1. Find a method for selecting a very good initial guess
2. Find a method for improving the optimizer so that it could get a good result even if the initial guess is not good.

Thanks

• Just to make I understand the question ... you used various optimization techniques to find values of $a$ and $b$ that make the function $y = ae^{bx}$ best fit some observed $(x,y)$ data values. And you ran into the trouble you described. Is that correct? – bubba Aug 18 '13 at 11:11
• I see that BOBYQA was written by M. J. D. Powell. He is one of the world's leading experts on optimization, so I assume that his software is of high quality. I've done similar optimizations myself (though not using any of the packages you mentioned), and my experiences have been much better than yours. Most algorithms have trouble if the objective function is very badly behaved, or the starting point is far from the desired solution, but I don't think either of those two problems are present in your example. I would expect better results, even with a less-than-ideal starting point. – bubba Aug 18 '13 at 11:21
• bubba, Yes, exactly.

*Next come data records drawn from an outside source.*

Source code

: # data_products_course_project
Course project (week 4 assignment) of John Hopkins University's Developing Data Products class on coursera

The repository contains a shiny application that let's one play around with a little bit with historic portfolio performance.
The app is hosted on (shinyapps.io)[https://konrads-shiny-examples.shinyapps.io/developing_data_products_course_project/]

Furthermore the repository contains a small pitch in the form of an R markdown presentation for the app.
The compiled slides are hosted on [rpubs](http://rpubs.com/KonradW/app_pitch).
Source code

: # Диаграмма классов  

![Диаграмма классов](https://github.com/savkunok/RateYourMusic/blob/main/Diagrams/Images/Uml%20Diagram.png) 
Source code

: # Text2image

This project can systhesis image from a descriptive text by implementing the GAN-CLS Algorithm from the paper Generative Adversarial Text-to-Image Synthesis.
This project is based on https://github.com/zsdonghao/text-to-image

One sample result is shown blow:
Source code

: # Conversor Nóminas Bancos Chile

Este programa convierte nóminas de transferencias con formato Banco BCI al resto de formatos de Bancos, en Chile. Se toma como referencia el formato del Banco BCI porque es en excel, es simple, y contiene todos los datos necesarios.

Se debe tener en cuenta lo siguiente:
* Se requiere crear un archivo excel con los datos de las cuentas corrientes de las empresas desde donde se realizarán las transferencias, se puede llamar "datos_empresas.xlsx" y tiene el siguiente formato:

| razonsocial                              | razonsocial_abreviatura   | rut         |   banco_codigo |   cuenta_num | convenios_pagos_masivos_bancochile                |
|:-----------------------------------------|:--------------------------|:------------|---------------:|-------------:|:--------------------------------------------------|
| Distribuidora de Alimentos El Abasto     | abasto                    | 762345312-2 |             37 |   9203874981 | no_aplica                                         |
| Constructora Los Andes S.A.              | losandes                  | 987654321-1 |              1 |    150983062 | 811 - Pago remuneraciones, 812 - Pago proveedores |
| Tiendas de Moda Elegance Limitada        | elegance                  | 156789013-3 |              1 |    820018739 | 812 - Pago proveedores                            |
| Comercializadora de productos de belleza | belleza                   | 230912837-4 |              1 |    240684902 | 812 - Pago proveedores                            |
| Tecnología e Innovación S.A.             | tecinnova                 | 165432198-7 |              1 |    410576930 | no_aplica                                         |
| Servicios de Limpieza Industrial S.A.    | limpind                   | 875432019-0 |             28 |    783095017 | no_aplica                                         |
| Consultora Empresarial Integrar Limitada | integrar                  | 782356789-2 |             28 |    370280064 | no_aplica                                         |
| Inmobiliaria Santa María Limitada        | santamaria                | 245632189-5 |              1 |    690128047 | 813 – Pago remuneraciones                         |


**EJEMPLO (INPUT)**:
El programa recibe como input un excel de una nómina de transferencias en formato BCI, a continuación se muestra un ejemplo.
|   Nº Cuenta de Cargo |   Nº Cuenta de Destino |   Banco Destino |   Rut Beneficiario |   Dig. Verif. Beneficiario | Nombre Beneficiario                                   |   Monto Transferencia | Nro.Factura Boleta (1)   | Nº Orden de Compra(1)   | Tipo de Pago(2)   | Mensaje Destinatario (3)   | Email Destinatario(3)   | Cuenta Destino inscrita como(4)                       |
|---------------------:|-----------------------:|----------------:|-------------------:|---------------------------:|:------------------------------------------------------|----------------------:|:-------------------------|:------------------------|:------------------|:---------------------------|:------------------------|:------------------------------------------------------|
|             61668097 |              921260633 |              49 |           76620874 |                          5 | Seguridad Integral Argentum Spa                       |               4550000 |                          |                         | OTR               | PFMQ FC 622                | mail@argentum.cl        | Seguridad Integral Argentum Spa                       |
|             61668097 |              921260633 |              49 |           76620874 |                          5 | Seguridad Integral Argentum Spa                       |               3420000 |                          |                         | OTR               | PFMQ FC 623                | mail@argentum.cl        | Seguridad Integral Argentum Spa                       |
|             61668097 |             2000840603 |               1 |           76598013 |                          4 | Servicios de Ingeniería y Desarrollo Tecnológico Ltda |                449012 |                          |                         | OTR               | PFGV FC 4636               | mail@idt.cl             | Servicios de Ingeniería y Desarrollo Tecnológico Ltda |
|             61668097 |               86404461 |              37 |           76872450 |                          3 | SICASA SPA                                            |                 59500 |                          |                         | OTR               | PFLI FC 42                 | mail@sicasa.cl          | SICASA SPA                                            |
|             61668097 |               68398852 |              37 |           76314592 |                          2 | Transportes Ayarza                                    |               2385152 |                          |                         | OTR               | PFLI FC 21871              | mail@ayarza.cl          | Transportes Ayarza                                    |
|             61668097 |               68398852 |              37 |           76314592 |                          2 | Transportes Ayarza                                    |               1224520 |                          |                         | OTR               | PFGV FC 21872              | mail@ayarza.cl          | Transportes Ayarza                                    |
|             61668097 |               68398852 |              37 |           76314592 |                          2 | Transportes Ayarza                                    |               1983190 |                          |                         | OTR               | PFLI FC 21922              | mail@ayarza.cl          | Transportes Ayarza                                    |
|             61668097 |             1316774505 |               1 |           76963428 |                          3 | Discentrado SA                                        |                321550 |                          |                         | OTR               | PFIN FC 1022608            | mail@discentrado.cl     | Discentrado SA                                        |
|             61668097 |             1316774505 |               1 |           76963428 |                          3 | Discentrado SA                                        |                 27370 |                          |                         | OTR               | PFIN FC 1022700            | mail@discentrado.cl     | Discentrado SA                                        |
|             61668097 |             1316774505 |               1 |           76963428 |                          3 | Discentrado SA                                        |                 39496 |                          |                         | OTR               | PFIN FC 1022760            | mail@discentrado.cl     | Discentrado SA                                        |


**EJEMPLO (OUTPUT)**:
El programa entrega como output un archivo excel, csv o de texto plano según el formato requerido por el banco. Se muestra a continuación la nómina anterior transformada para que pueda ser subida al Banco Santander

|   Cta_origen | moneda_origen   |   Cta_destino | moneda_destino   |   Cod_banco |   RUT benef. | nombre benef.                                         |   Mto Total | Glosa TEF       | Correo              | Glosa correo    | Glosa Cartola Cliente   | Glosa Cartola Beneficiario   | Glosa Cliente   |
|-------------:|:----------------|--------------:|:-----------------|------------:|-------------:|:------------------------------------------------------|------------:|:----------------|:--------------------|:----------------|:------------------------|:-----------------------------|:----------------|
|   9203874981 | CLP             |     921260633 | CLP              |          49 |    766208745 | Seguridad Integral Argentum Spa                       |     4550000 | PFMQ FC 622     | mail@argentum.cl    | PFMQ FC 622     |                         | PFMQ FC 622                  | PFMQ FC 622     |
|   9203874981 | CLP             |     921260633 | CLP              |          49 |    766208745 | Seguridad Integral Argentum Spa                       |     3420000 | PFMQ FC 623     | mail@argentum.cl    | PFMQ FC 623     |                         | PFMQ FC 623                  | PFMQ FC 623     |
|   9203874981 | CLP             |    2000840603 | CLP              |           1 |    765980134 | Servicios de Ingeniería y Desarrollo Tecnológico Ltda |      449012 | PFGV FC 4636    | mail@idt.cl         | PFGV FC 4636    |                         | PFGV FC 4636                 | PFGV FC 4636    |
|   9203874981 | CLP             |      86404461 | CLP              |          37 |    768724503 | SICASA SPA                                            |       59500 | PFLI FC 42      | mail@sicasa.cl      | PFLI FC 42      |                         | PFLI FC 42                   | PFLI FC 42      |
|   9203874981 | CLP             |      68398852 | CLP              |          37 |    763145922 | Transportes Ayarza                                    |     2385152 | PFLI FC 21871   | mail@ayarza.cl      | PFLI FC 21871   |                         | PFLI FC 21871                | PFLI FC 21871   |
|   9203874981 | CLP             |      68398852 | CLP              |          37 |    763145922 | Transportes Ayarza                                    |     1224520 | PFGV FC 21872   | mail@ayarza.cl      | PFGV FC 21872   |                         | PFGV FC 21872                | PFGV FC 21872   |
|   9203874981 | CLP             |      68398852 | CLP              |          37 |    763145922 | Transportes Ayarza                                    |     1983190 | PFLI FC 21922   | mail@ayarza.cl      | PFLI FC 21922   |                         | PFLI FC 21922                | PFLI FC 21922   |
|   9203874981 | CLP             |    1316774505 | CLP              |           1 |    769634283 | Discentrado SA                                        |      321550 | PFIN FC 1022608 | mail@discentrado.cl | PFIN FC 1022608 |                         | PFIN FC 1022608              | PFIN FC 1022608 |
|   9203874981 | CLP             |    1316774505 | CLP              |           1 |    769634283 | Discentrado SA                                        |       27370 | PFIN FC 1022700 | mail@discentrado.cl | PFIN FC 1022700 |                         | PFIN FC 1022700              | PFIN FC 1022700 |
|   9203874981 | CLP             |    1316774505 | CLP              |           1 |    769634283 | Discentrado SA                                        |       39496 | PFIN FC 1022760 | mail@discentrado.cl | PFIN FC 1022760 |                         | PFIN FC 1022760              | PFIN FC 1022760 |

I also was expecting better results, because (8,8) is not very far from the correct guess, please notice that the above result are obtained by a Levenberg-Marquardt Optimizer, this is exactly what I did: - Generated 35 of random values - Calculated y = 3.4 * e^(2*x) for every point - Implemented a function that calculates z = ae^(bx) to be used by the optimizer - Set the initial guess to (8,8) - Set the bounds to (16,16) - Set the number of interpolation points of BOBYQA Optimizer to 4 (Is is suitable?) - Specified 1000000 maximum iterations how to estimate init guess? – Osama Salah Aug 18 '13 at 18:05
• Right. (8,8) is not very far from the right answer, and I'd expect any decent optimization function to perform properly. I can only guess at what the problem might be. I'd suggest you use a larger number of interpolation points ($m$). A quadratic function of two variables has 6 degrees of freedom, so using $m= 4$ points seems too small, to me. Powell suggests using $m = 2n+1 = 5$. Another idea: use Mathematica or something similar to graph the objective function, and see if there's anything strange about it. – bubba Aug 19 '13 at 5:24
• Aha. So, if the objective function has local minima, then, as far as I know, the only possible approach is to start your iterations at several different locations, and hope that one of these iterations leads to a global minimum. Not very scientific. To find good starting ponts, you can just sample the objective function and try to find places where it's small. Since your solution space is only 2D, that's not too bad. – bubba Aug 20 '13 at 10:30

I finally got it, the problem was caused by falling in a local optimum, following is a short comparison between results I got from the mentioned algorithms:

• Powell and BOBYQA give wonderful results with high precision but low accuracy, this means that you have to provide a very good initial guess and rather tight bounds
• Simplex is slightly better in not falling in a local optimum, I think this is because it uses Nelder-Mead Simplex or Multi-Directional Simplex to update its guesses, both allows providing long steps to search far from the initial guess and thus avoiding the local optimum, it also requires no bounds, it estimates them well
• CMA-ES is much more accurate but slightly less precise, it allows you to specify bounds and step length, but strangely gives different results for different runs and some of them may fall in a local optimum.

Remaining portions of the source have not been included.